On top of this wild ride, Americans don’t learn history any more. No wonder many are willing to scream socialism (or, as I get it in email form SOCIALISM!!) if Democrats even proposed restoring some balance to the system. More importantly, it grows more clear every day that the financial sector and transnational companies have taken over the government, the opposite of socialism. So I don’t think Americans need fear a departure from the unsustainable capitalism of the past 25 years. Instead, they will face the consequences of more or less keeping the current system.

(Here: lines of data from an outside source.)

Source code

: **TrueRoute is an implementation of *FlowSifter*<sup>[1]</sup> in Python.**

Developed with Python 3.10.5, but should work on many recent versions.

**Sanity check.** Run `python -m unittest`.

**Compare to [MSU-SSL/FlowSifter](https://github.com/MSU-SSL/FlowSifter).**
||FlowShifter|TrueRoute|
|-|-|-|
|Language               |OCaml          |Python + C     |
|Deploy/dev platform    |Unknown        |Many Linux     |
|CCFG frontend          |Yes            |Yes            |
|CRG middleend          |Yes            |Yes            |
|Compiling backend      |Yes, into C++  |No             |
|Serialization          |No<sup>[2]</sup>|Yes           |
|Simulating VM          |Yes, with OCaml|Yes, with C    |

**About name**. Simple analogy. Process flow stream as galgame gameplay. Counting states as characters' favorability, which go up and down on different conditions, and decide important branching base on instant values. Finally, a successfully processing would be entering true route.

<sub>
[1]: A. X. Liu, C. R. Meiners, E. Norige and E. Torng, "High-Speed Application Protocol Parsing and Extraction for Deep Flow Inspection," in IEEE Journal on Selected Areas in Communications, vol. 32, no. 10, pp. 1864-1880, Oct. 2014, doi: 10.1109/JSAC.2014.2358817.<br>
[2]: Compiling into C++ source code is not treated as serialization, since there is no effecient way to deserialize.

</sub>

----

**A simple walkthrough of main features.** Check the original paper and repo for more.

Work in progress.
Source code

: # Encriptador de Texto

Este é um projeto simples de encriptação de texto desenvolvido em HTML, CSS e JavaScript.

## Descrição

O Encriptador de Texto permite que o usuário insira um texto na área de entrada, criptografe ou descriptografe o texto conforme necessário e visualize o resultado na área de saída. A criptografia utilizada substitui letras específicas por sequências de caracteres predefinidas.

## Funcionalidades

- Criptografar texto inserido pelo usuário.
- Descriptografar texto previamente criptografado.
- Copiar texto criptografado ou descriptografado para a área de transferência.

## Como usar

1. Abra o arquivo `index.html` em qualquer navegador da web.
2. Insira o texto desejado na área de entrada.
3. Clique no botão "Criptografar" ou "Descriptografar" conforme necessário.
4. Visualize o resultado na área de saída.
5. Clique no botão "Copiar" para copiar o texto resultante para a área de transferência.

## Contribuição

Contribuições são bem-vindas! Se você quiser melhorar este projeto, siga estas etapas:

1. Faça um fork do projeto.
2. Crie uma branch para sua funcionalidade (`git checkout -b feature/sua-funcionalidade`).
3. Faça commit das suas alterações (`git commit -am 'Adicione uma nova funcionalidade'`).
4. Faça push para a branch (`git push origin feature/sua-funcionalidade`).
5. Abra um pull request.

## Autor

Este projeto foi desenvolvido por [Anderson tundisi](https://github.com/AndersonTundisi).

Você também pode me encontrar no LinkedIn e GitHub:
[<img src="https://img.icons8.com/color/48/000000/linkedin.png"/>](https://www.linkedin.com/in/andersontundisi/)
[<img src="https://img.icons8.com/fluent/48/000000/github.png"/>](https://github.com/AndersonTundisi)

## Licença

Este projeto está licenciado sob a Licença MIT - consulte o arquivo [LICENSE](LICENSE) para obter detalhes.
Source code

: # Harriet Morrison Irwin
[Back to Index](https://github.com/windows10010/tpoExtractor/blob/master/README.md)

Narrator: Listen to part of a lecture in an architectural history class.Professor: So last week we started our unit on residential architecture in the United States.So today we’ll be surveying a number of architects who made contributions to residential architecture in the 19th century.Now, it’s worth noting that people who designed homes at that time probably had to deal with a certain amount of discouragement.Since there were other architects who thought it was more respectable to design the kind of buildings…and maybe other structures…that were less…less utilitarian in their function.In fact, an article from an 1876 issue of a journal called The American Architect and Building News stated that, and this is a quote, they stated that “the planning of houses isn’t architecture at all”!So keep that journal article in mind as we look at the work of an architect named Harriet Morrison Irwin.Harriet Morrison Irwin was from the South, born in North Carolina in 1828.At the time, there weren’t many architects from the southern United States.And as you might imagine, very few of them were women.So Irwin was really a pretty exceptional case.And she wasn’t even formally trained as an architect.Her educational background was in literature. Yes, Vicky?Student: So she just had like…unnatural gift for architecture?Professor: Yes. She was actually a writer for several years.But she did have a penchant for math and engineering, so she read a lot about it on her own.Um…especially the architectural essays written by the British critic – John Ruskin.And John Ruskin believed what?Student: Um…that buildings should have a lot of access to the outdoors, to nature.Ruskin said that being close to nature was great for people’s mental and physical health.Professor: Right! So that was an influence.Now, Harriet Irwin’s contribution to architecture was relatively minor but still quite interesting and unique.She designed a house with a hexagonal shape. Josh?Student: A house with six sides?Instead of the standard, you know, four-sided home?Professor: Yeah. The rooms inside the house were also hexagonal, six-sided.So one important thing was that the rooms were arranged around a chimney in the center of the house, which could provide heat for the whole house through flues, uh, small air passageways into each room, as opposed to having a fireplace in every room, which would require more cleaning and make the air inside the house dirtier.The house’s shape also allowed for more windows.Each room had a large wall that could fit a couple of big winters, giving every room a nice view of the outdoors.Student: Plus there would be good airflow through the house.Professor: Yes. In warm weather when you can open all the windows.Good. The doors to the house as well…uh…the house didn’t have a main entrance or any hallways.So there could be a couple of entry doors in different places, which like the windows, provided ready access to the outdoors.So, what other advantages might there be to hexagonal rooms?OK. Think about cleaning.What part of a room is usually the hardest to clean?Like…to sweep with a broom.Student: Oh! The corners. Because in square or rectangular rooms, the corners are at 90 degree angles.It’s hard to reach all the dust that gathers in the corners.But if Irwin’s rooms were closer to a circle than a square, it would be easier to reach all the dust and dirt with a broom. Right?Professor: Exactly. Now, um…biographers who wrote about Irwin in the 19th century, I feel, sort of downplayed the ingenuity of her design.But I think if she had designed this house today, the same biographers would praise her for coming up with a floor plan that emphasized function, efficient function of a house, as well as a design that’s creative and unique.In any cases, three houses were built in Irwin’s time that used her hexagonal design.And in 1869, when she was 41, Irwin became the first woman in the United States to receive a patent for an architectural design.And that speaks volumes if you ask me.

Meanwhile, most will remain ignorant of social democracy in Europe. It’s been successfully demonized by the same “free market” crowd and the fact that most Americans just don’t know much of the world (or even of their own country). Western Europe resisted the Obama stimulus measures because it already has a strong social safety net — unlike the minimal American system, frayed further by years of tax cuts, which so much of the stim money is going to backfill. Europe already spends heavily on infrastructure such as high-speed rail, which will likely remain a dream here. Germany — with all those nasty unions — is the world’s largest exporter of goods. That was a distinction long held by America.

But that, of course, was another America.